## PROBLEM STATEMENT
With both ends included, repeat exactly the lines of the entries below from the one containing "- Once the GM" down to the one containing "- When a new", and no others.

## EXERCISE INPUTS
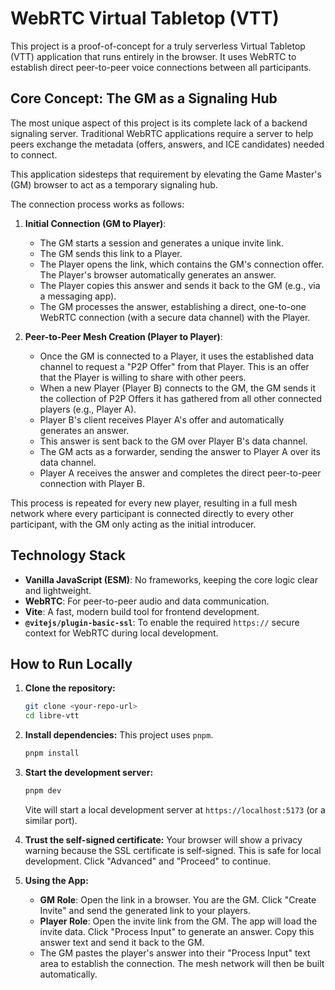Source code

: # WebRTC Virtual Tabletop (VTT)

This project is a proof-of-concept for a truly serverless Virtual Tabletop (VTT) application that runs entirely in the browser. It uses WebRTC to establish direct peer-to-peer voice connections between all participants.

## Core Concept: The GM as a Signaling Hub

The most unique aspect of this project is its complete lack of a backend signaling server. Traditional WebRTC applications require a server to help peers exchange the metadata (offers, answers, and ICE candidates) needed to connect.

This application sidesteps that requirement by elevating the Game Master's (GM) browser to act as a temporary signaling hub.

The connection process works as follows:

1.  **Initial Connection (GM to Player)**:
    - The GM starts a session and generates a unique invite link.
    - The GM sends this link to a Player.
    - The Player opens the link, which contains the GM's connection offer. The Player's browser automatically generates an answer.
    - The Player copies this answer and sends it back to the GM (e.g., via a messaging app).
    - The GM processes the answer, establishing a direct, one-to-one WebRTC connection (with a secure data channel) with the Player.

2.  **Peer-to-Peer Mesh Creation (Player to Player)**:
    - Once the GM is connected to a Player, it uses the established data channel to request a "P2P Offer" from that Player. This is an offer that the Player is willing to share with other peers.
    - When a new Player (Player B) connects to the GM, the GM sends it the collection of P2P Offers it has gathered from all other connected players (e.g., Player A).
    - Player B's client receives Player A's offer and automatically generates an answer.
    - This answer is sent back to the GM over Player B's data channel.
    - The GM acts as a forwarder, sending the answer to Player A over its data channel.
    - Player A receives the answer and completes the direct peer-to-peer connection with Player B.

This process is repeated for every new player, resulting in a full mesh network where every participant is connected directly to every other participant, with the GM only acting as the initial introducer.

## Technology Stack

*   **Vanilla JavaScript (ESM)**: No frameworks, keeping the core logic clear and lightweight.
*   **WebRTC**: For peer-to-peer audio and data communication.
*   **Vite**: A fast, modern build tool for frontend development.
*   **`@vitejs/plugin-basic-ssl`**: To enable the required `https://` secure context for WebRTC during local development.

## How to Run Locally

1.  **Clone the repository:**
    ```bash
    git clone <your-repo-url>
    cd libre-vtt
    ```

2.  **Install dependencies:**
    This project uses `pnpm`.
    ```bash
    pnpm install
    ```

3.  **Start the development server:**
    ```bash
    pnpm dev
    ```
    Vite will start a local development server at `https://localhost:5173` (or a similar port).

4.  **Trust the self-signed certificate:**
    Your browser will show a privacy warning because the SSL certificate is self-signed. This is safe for local development. Click "Advanced" and "Proceed" to continue.

5.  **Using the App:**
    - **GM Role**: Open the link in a browser. You are the GM. Click "Create Invite" and send the generated link to your players.
    - **Player Role**: Open the invite link from the GM. The app will load the invite data. Click "Process Input" to generate an answer. Copy this answer text and send it back to the GM.
    - The GM pastes the player's answer into their "Process Input" text area to establish the connection. The mesh network will then be built automatically.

## ANSWER FOR THIS EXERCISE
    - Once the GM is connected to a Player, it uses the established data channel to request a "P2P Offer" from that Player. This is an offer that the Player is willing to share with other peers.
    - When a new Player (Player B) connects to the GM, the GM sends it the collection of P2P Offers it has gathered from all other connected players (e.g., Player A).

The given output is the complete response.